The record starts with a Nick Drake cover, From the Morning. It’s a pleasant introduction, more upbeat than Drake’s version, but perhaps therefore missing a hint of his innate melancholy. The addition of glockenspiel really changes the tone from the original, but is a nice touch.
In contrast Fairy Song is an ethereal pleasure, Shruti box and Jim Molyneux’s (4Square) vibraphone combining to create the fairy magic. This song suits Maz’s voice better than From the Morning, providing more room for her singing, and overall a more pleasing effect.
Maz’s voice is her main feature. It isn’t as distinctive as some on the folk scene, but with it she is able to convey both childlike innocence and real experience with absolute credibility.

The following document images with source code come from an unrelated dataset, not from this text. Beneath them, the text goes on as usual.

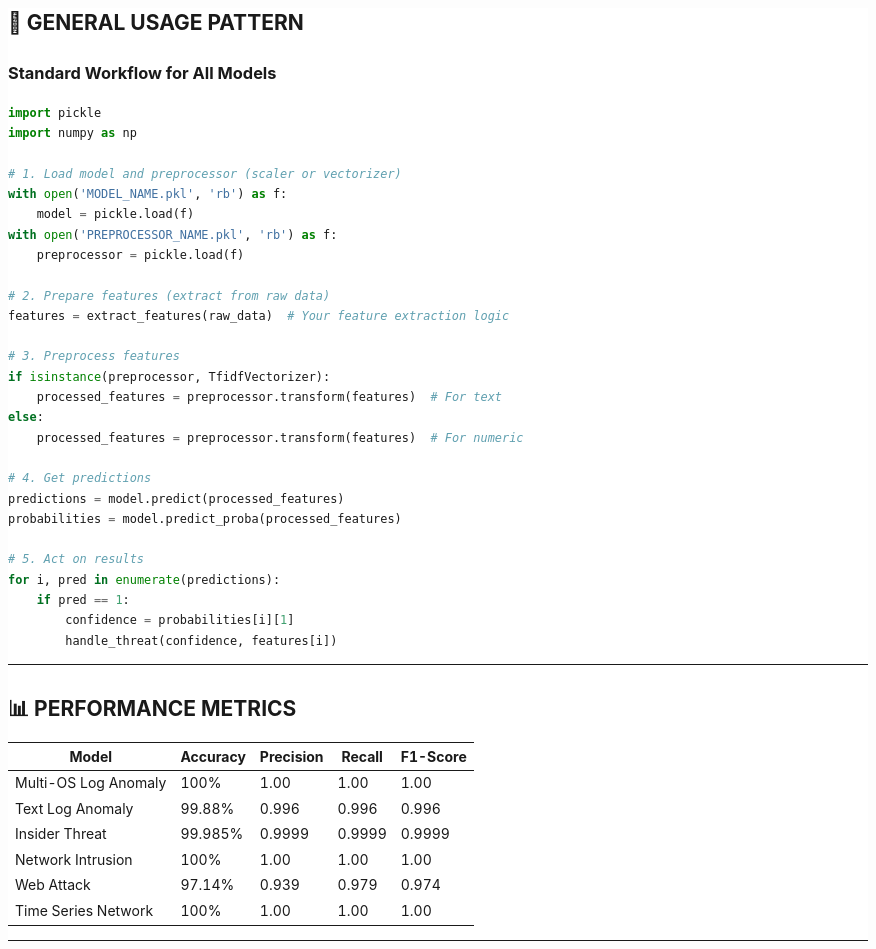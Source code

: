 
## 🔧 GENERAL USAGE PATTERN

### Standard Workflow for All Models

```python
import pickle
import numpy as np

# 1. Load model and preprocessor (scaler or vectorizer)
with open('MODEL_NAME.pkl', 'rb') as f:
    model = pickle.load(f)
with open('PREPROCESSOR_NAME.pkl', 'rb') as f:
    preprocessor = pickle.load(f)

# 2. Prepare features (extract from raw data)
features = extract_features(raw_data)  # Your feature extraction logic

# 3. Preprocess features
if isinstance(preprocessor, TfidfVectorizer):
    processed_features = preprocessor.transform(features)  # For text
else:
    processed_features = preprocessor.transform(features)  # For numeric

# 4. Get predictions
predictions = model.predict(processed_features)
probabilities = model.predict_proba(processed_features)

# 5. Act on results
for i, pred in enumerate(predictions):
    if pred == 1:
        confidence = probabilities[i][1]
        handle_threat(confidence, features[i])
```

---

## 📊 PERFORMANCE METRICS

| Model | Accuracy | Precision | Recall | F1-Score |
|-------|----------|-----------|--------|----------|
| Multi-OS Log Anomaly | 100% | 1.00 | 1.00 | 1.00 |
| Text Log Anomaly | 99.88% | 0.996 | 0.996 | 0.996 |
| Insider Threat | 99.985% | 0.9999 | 0.9999 | 0.9999 |
| Network Intrusion | 100% | 1.00 | 1.00 | 1.00 |
| Web Attack | 97.14% | 0.939 | 0.979 | 0.974 |
| Time Series Network | 100% | 1.00 | 1.00 | 1.00 |

---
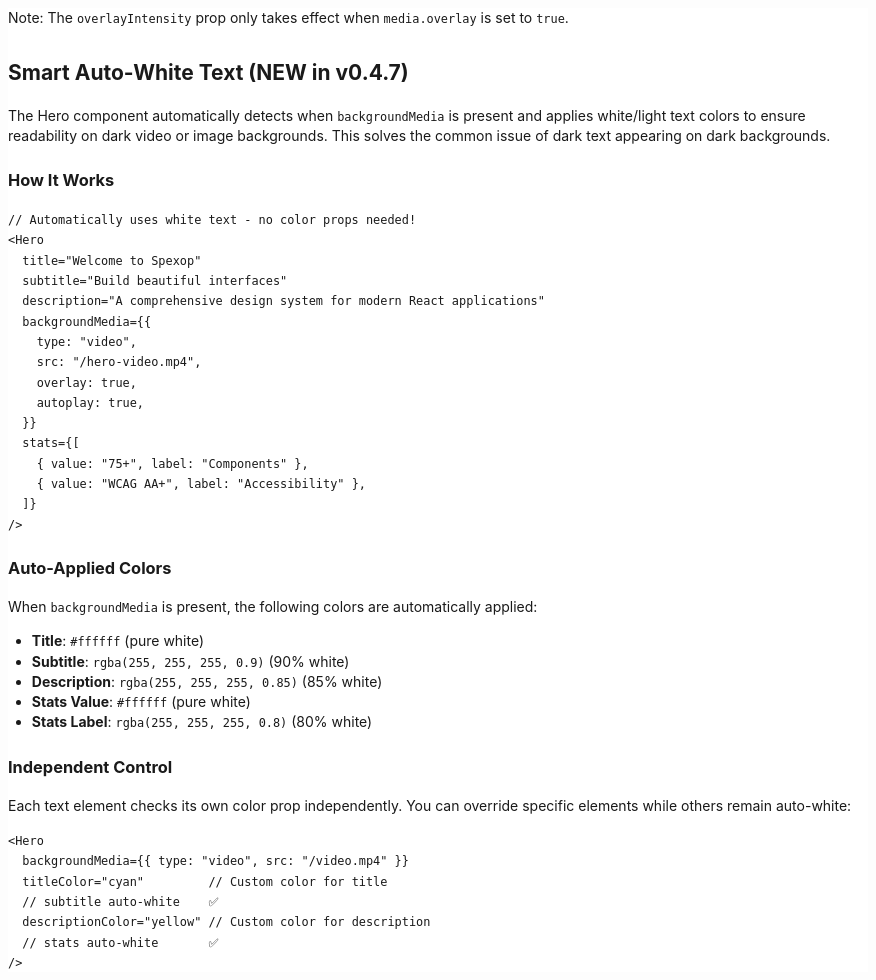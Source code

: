 Note: The `overlayIntensity` prop only takes effect when `media.overlay` is set to `true`.

## Smart Auto-White Text (NEW in v0.4.7)

The Hero component automatically detects when `backgroundMedia` is present and applies white/light text colors to ensure readability on dark video or image backgrounds. This solves the common issue of dark text appearing on dark backgrounds.

### How It Works

```tsx
// Automatically uses white text - no color props needed!
<Hero
  title="Welcome to Spexop"
  subtitle="Build beautiful interfaces"
  description="A comprehensive design system for modern React applications"
  backgroundMedia={{
    type: "video",
    src: "/hero-video.mp4",
    overlay: true,
    autoplay: true,
  }}
  stats={[
    { value: "75+", label: "Components" },
    { value: "WCAG AA+", label: "Accessibility" },
  ]}
/>
```

### Auto-Applied Colors

When `backgroundMedia` is present, the following colors are automatically applied:

- **Title**: `#ffffff` (pure white)
- **Subtitle**: `rgba(255, 255, 255, 0.9)` (90% white)
- **Description**: `rgba(255, 255, 255, 0.85)` (85% white)
- **Stats Value**: `#ffffff` (pure white)
- **Stats Label**: `rgba(255, 255, 255, 0.8)` (80% white)

### Independent Control

Each text element checks its own color prop independently. You can override specific elements while others remain auto-white:

```tsx
<Hero
  backgroundMedia={{ type: "video", src: "/video.mp4" }}
  titleColor="cyan"         // Custom color for title
  // subtitle auto-white    ✅
  descriptionColor="yellow" // Custom color for description
  // stats auto-white       ✅
/>
```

Some Tyrant, the third track of the EP is a tale of lost love, and the least noteworthy of the songs, though in this instance that is not to say it has nothing going for it.
So we end with Caw the Yows, which mixes a Robert Burns poem with the song that I know as The Disdainful Lady. It is the standout track of the EP, and has real musical depth and imagination.
It begins with more atmospheric music and some lovely harmony singing, creating quite an eerie effect. It then moves into an upbeat version of the courting song, with the woman refusing her suitor. Interestingly, Burns’ Caw the Yowes sees the lady accept the man’s advances! We then wind down to a gentle vocal finish of a beautiful song.
On Leaves Or On Sand is an exciting debut from Maz O’Connor, and even better, it shows that her strengths are with folk music rather than modern covers.